İkinci eksenin sosyolog/sosyal bilimci olarak sahip oldukları tutum olduğunu söylemiştim. Her iki hoca da işlerini yaparken ideolojik mahallelere bilinçli bir şekilde aidiyet ilişkisi geliştirmedikleri gibi, sosyoloji/sosyal bilimin Türkiye’deki kuruluş genetiğine de pek yüz vermediler. Gazete Duvar’da daha önce yazdığım bazı yazılarda belirttiğim gibi Türkiye’de sosyoloji/sosyal bilim daha çok bir “sosyal felsefe” olarak teşekkül etmişti. Aslında bu bir modernleşme toplumu için anlaşılması hiç de zor olmayan bir şeydi.
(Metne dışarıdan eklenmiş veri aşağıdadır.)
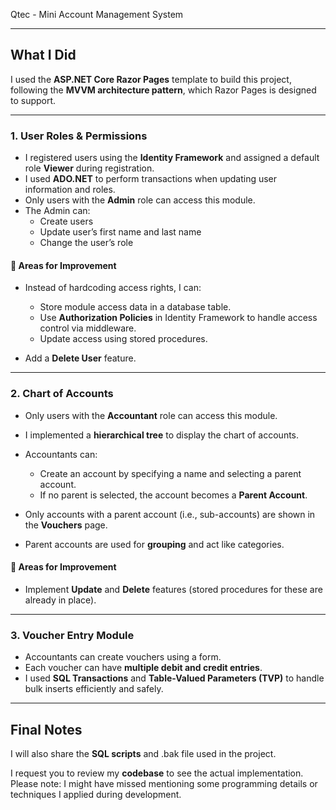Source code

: Qtec - Mini Account Management System

---

## What I Did

I used the **ASP.NET Core Razor Pages** template to build this project, following the **MVVM architecture pattern**, which Razor Pages is designed to support.

---

### 1. User Roles & Permissions

- I registered users using the **Identity Framework** and assigned a default role **Viewer** during registration.
- I used **ADO.NET** to perform transactions when updating user information and roles.
- Only users with the **Admin** role can access this module.
- The Admin can:
  - Create users
  - Update user’s first name and last name
  - Change the user’s role

#### 🔧 Areas for Improvement

- Instead of hardcoding access rights, I can:

  - Store module access data in a database table.
  - Use **Authorization Policies** in Identity Framework to handle access control via middleware.
  - Update access using stored procedures.

- Add a **Delete User** feature.

---

### 2. Chart of Accounts

- Only users with the **Accountant** role can access this module.
- I implemented a **hierarchical tree** to display the chart of accounts.
- Accountants can:

  - Create an account by specifying a name and selecting a parent account.
  - If no parent is selected, the account becomes a **Parent Account**.

- Only accounts with a parent account (i.e., sub-accounts) are shown in the **Vouchers** page.
- Parent accounts are used for **grouping** and act like categories.

#### 🔧 Areas for Improvement

- Implement **Update** and **Delete** features (stored procedures for these are already in place).

---

### 3. Voucher Entry Module

- Accountants can create vouchers using a form.
- Each voucher can have **multiple debit and credit entries**.
- I used **SQL Transactions** and **Table-Valued Parameters (TVP)** to handle bulk inserts efficiently and safely.

---

## Final Notes

I will also share the **SQL scripts** and .bak file used in the project.

I request you to review my **codebase** to see the actual implementation.
Please note: I might have missed mentioning some programming details or techniques I applied during development.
Modernleşme ülkelerinde toplumun cari hali hızla geride bırakılması, aşılması gereken bir durumdu. Toplumun hızla değişmesi, gelişmesi gerekiyordu. Bu nedenle de Türkiye’de sosyoloji/sosyal bilim kuruluş kodlarında “olması gereken”i her zaman “olan”dan daha fazla önemsedi. Bir açıdan Türkiye Batı’dan amacına uygun olmayan bir makineyi ithal etmiş gibiydi. Çünkü Avrupa tecrübesinde, en azından Rönesans’tan beri, “olması gereken” ile human(istic) studies, yani beşeri çalışmalar ilgileniyordu. Toplumun, bireyin üretimi, kalitesinin yükseltilmesi bu disiplinin göreviydi. Sosyoloji/sosyal bilim ise daha çok fiziği model alarak yapılanmış ve toplumun olduğu halin bilgisi için gelişmişti.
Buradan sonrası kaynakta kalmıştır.